DISCLAIMER: This implementation is still being developed and has not been reviewed or audited. Use at your own risk.

This is a precompile library implemented in Yul to speed up arithmetic operations of elliptic curves. In the next weeks, we will add more optimizations and benchmarks.

• ecAdd is optimized with finite field arithmetic in Montgomery form and optimized modular inverse with a modification of the binary extended Euclidean algorithm that skips the Montgomery reduction step for inverting. There is not much more room for optimizations, maybe we could think of Montgomery squaring (SOS) to improve the finite field squaring. This precompile has been audited a first time and it is currently being audited a second time (after the fixes).

• ecMul is optimized with finite field arithmetic in Montgomery form, optimized modular inverse with a modification of the binary extended Euclidean algorithm that skips the Montgomery reduction step for inverting, and the elliptic curve point arithmetic is being done in homogeneous projective coordinates. There are some other possible optimizations to implement, one is the one discussed in the Slack channel (endomorphism: GLV or wGLV), the windowed method, the sliding-window method, wNAF (windowed non-adjacent form) to improve the elliptic curve point arithmetic, and Montgomery squaring (SOS) to improve the finite field squaring, Jacobian projective coordinates (this would have similar performance and gas costs as working with the homogeneous projective coordinates but it would be free to add it since we need this representation for ecPairing). This precompile has been audited a first time and it is currently being audited a second time (after the fixes).

• modexp has been updated to support Big Int arithmetic. This means it is now fully compatible with EIP-198's specification and all the tests are passing, however the gas costs are really high. As an example, passing a modulus with three limbs (three uint256s) will most certainly make it run out of gas. The big cost is in the finite field div_rem function, which we need to have a modulo operator on big ints, taking around 80/90% of all the gas cost when calling the precompile. The gas cost skyrockets pretty quickly the more limbs numbers have. We are looking into optimization opportunities but gas costs may still remain really high. This precompile has not been audited yet.

• ecPairing: We have based our algorithm implementation primarily on the guidelines presented in the paper "High-Speed Software Implementation of the Optimal Ate Pairing over Barreto–Naehrig Curves" . This implementation includes the utilization of Tower Extension Field Arithmetic and the Frobenius Operator.

  To enhance the performance of the Miller loop, we have incorporated specific optimizations, we have optimized line evaluation based on the techniques outlined in "The Realm of the Pairings" . Also, instead of using Jacobian coordinates, we have adopted projective coordinates. This choice is particularly advantageous given the large inversion/multiplication ratio in this context.

  In the final exponentiation phase, we have integrated the methods presented in "Memory-saving computation of the pairing final exponentiation on BN curves". This includes the Fuentes et al. method and the addition chain. We have also applied Faster Squaring in the Cyclotomic Subgroup, as described in ”Faster Squaring in the Cyclotomic Subgroup of Sixth Degree Extensions”.
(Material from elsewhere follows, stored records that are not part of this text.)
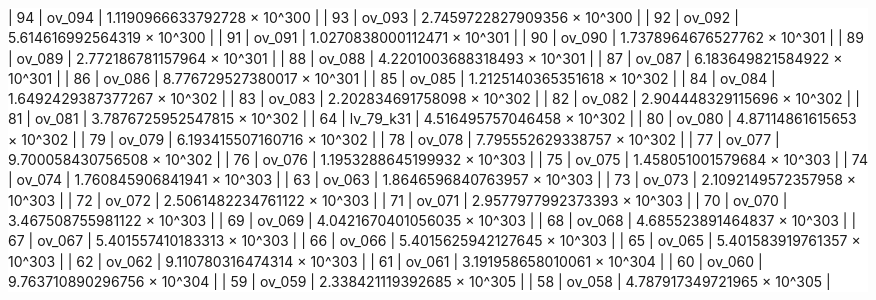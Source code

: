 | 94 | ov_094 | 1.1190966633792728 × 10^300 |
| 93 | ov_093 | 2.7459722827909356 × 10^300 |
| 92 | ov_092 | 5.614616992564319 × 10^300 |
| 91 | ov_091 | 1.0270838000112471 × 10^301 |
| 90 | ov_090 | 1.7378964676527762 × 10^301 |
| 89 | ov_089 | 2.772186781157964 × 10^301 |
| 88 | ov_088 | 4.2201003688318493 × 10^301 |
| 87 | ov_087 | 6.183649821584922 × 10^301 |
| 86 | ov_086 | 8.776729527380017 × 10^301 |
| 85 | ov_085 | 1.2125140365351618 × 10^302 |
| 84 | ov_084 | 1.6492429387377267 × 10^302 |
| 83 | ov_083 | 2.202834691758098 × 10^302 |
| 82 | ov_082 | 2.904448329115696 × 10^302 |
| 81 | ov_081 | 3.7876725952547815 × 10^302 |
| 64 | lv_79_k31 | 4.516495757046458 × 10^302 |
| 80 | ov_080 | 4.87114861615653 × 10^302 |
| 79 | ov_079 | 6.193415507160716 × 10^302 |
| 78 | ov_078 | 7.795552629338757 × 10^302 |
| 77 | ov_077 | 9.700058430756508 × 10^302 |
| 76 | ov_076 | 1.1953288645199932 × 10^303 |
| 75 | ov_075 | 1.458051001579684 × 10^303 |
| 74 | ov_074 | 1.760845906841941 × 10^303 |
| 63 | ov_063 | 1.8646596840763957 × 10^303 |
| 73 | ov_073 | 2.1092149572357958 × 10^303 |
| 72 | ov_072 | 2.5061482234761122 × 10^303 |
| 71 | ov_071 | 2.9577977992373393 × 10^303 |
| 70 | ov_070 | 3.467508755981122 × 10^303 |
| 69 | ov_069 | 4.0421670401056035 × 10^303 |
| 68 | ov_068 | 4.685523891464837 × 10^303 |
| 67 | ov_067 | 5.401557410183313 × 10^303 |
| 66 | ov_066 | 5.4015625942127645 × 10^303 |
| 65 | ov_065 | 5.401583919761357 × 10^303 |
| 62 | ov_062 | 9.110780316474314 × 10^303 |
| 61 | ov_061 | 3.191958658010061 × 10^304 |
| 60 | ov_060 | 9.763710890296756 × 10^304 |
| 59 | ov_059 | 2.338421119392685 × 10^305 |
| 58 | ov_058 | 4.787917349721965 × 10^305 |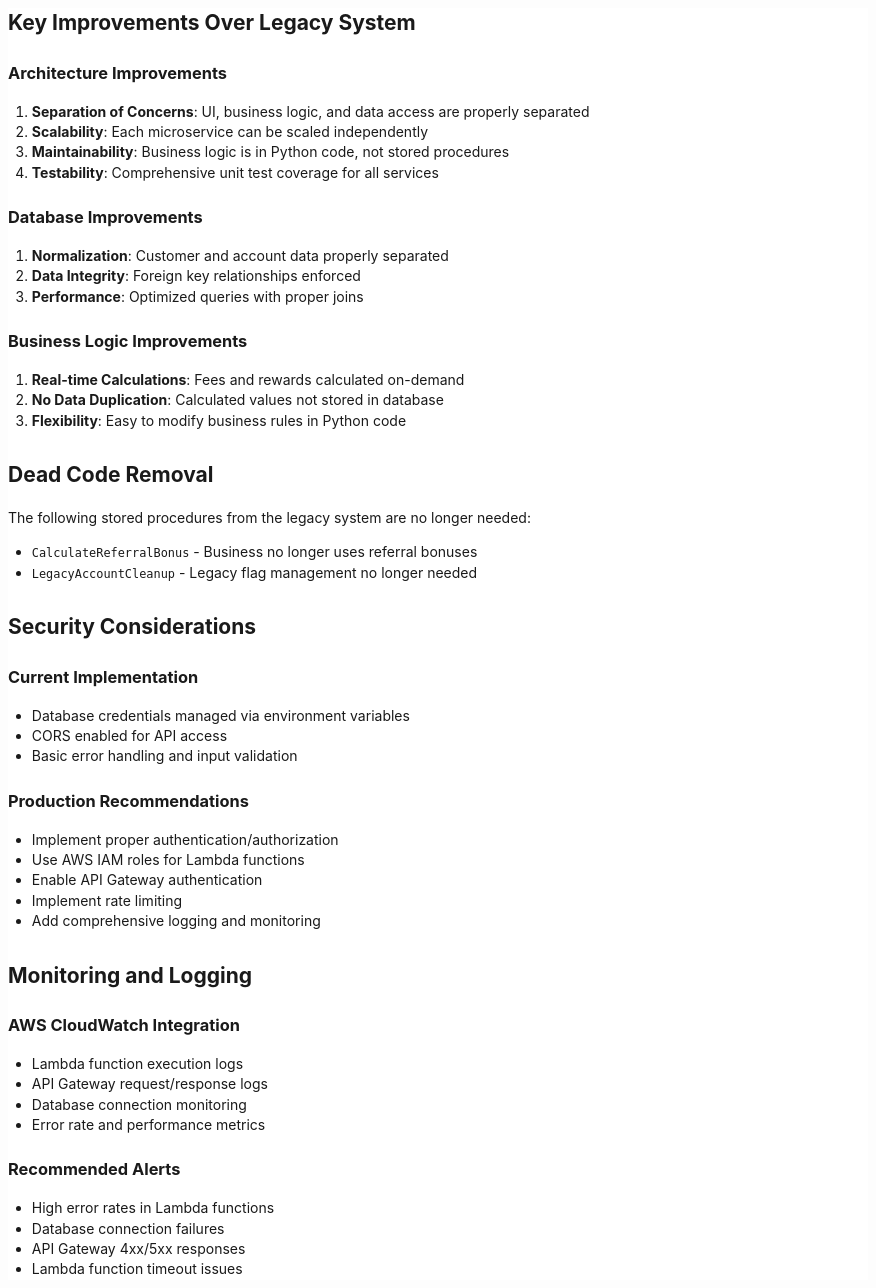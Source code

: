 ## Key Improvements Over Legacy System

### Architecture Improvements
1. **Separation of Concerns**: UI, business logic, and data access are properly separated
2. **Scalability**: Each microservice can be scaled independently
3. **Maintainability**: Business logic is in Python code, not stored procedures
4. **Testability**: Comprehensive unit test coverage for all services

### Database Improvements
1. **Normalization**: Customer and account data properly separated
2. **Data Integrity**: Foreign key relationships enforced
3. **Performance**: Optimized queries with proper joins

### Business Logic Improvements
1. **Real-time Calculations**: Fees and rewards calculated on-demand
2. **No Data Duplication**: Calculated values not stored in database
3. **Flexibility**: Easy to modify business rules in Python code

## Dead Code Removal

The following stored procedures from the legacy system are no longer needed:
- `CalculateReferralBonus` - Business no longer uses referral bonuses
- `LegacyAccountCleanup` - Legacy flag management no longer needed

## Security Considerations

### Current Implementation
- Database credentials managed via environment variables
- CORS enabled for API access
- Basic error handling and input validation

### Production Recommendations
- Implement proper authentication/authorization
- Use AWS IAM roles for Lambda functions
- Enable API Gateway authentication
- Implement rate limiting
- Add comprehensive logging and monitoring

## Monitoring and Logging

### AWS CloudWatch Integration
- Lambda function execution logs
- API Gateway request/response logs
- Database connection monitoring
- Error rate and performance metrics

### Recommended Alerts
- High error rates in Lambda functions
- Database connection failures
- API Gateway 4xx/5xx responses
- Lambda function timeout issues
  Remaining Optimizations: While our implementation has achieved notable results, there are still some straightforward optimizations that can be implemented:

  • Optimizing Accumulated Value: We are currently naively multiplying two fp12 elements, which contain many zeros. Modifying this calculation could enhance efficiency. This is in WIP.

  Future Investigations: We need to investigate the reliability of additional optimizations, such as the application of the GLV method for multiplication of rational points of elliptic curves.

• P256VERIFY is already working and optimized with Shamir’s trick. This precompile has been audited a first time and it is currently being audited a second time (after the fixes).

• secp256k1VERIFY is already working and optimized with Shamir’s trick. This precompile has been audited a first time and it is currently being audited a second time (after the fixes).

You can find a curated list of helpful resources that we've used for guiding our implementations in References

Follow the instructions below to setup the repo and run a development L2 node.

make setup

make update

make run

If you want to run all the tests:

make test

If you want to run a specific test:

make test PRECOMPILE=<precompile_name>